The FCC kicks off T-Mobile outage investigation by waiting to hear from you

The FCC kicks off T-Mobile outage investigation by waiting to hear from you
FCC Chairman Ajit Pai is putting his money where his mouth is, launching last week's promised investigation into one of the most spectacular US wireless network outages of the past few years. Evidently, T-Mobile President of Technology Neville Ray's explanation of the catastrophic June 15 issues and the solemn vow that the situation will not happen again haven't been enough to put Pai at ease.

While the technical aspect of the nationwide cellular blackout doesn't appear to be under scrutiny, at least for the time being, the Federal Communications Commission is interested in determining the exact scope of the outage and how much of an impact this actually had on everything from public safety entities to state and local governments, as well as enterprise, and of course, regular individual consumers.

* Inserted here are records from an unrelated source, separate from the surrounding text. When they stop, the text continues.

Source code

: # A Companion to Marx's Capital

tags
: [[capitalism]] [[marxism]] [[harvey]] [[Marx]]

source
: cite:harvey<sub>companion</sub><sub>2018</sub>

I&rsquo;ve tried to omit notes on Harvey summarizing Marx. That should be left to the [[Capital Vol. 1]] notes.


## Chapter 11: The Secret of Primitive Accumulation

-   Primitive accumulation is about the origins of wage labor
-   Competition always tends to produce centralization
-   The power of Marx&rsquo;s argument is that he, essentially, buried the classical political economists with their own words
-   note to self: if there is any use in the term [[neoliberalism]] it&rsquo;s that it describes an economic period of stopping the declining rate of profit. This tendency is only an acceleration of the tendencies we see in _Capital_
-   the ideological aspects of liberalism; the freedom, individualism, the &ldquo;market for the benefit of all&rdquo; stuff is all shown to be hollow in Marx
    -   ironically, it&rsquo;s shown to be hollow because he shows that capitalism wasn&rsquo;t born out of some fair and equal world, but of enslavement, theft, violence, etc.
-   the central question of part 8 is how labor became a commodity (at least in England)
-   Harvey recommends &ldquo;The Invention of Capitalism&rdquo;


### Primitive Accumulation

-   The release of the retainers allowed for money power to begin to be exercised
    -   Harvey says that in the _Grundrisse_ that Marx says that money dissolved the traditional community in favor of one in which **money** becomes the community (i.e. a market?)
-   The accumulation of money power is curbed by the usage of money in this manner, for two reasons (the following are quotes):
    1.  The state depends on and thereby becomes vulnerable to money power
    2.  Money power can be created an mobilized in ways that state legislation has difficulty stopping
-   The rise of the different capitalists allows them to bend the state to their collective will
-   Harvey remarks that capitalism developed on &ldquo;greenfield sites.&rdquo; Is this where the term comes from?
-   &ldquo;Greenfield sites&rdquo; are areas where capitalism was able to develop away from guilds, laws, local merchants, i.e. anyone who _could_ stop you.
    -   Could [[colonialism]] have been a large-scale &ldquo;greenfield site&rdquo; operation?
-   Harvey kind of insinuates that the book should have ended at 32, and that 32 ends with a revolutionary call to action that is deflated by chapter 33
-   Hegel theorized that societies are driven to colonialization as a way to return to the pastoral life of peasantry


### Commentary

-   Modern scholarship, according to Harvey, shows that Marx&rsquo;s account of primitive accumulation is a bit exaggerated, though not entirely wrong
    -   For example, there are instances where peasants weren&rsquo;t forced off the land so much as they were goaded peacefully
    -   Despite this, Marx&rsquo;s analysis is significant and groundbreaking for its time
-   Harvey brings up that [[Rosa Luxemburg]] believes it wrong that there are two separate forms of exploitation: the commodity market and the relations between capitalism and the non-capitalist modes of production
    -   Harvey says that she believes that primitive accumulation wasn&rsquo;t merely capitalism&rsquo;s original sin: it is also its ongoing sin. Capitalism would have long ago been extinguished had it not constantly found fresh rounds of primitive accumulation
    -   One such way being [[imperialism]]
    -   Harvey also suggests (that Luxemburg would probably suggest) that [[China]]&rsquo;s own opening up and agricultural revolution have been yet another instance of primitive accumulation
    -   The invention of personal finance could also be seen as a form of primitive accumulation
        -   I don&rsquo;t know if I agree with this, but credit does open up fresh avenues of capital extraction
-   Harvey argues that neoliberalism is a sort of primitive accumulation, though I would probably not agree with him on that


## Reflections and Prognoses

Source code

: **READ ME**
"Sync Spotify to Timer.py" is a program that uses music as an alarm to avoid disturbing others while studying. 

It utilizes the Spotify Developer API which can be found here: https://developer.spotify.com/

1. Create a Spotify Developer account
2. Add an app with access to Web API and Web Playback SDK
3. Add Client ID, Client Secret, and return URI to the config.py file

In order to make as exhaustive a determination as possible, the Commission's Public Safety and Homeland Security Bureau is seeking comment from pretty much anyone interested in contributing to the investigation. 

The aforementioned Bureau is quite specific and incredibly rigorous about the questions it wants answered, trying to find out among many other things the (estimated) number of failed or "otherwise affected" 911 calls on June 15, as well as whether or not public safety entities and state and local governments experienced disruptions of data services as a direct result of the outage.

Meanwhile, enterprise and individual consumers can help the FCC by sharing their experience in as much detail as possible, evaluating the effectiveness of T-Mobile's communication throughout that fateful day, as well as elaborating on the effect the outage had on both business and personal activities in terms of dropped calls, missed text messages, and data disruptions.

Even customers of other carriers than T-Mobile can lend a hand by telling the FCC if they were able to successfully complete calls to their friends or relatives on Magenta on the day in question. Whatever your position in this far-reaching matter, you have until July 8 to file your comments and detail your individual experiences and issues either online at this link here or by paper, in which case you'll need to send the Commission's Secretary, Office of the Secretary, Federal Communications Commission an original and one copy of each filing.

For now, it's obviously hard to anticipate if T-Mo will be punished in any way for a problem described as related to "a leased fiber circuit failure from a third party provider in the Southeast", and if so, what kind of sanction the "Un-carrier" might be facing. That probably all depends on how much noise you'll be making in these statements.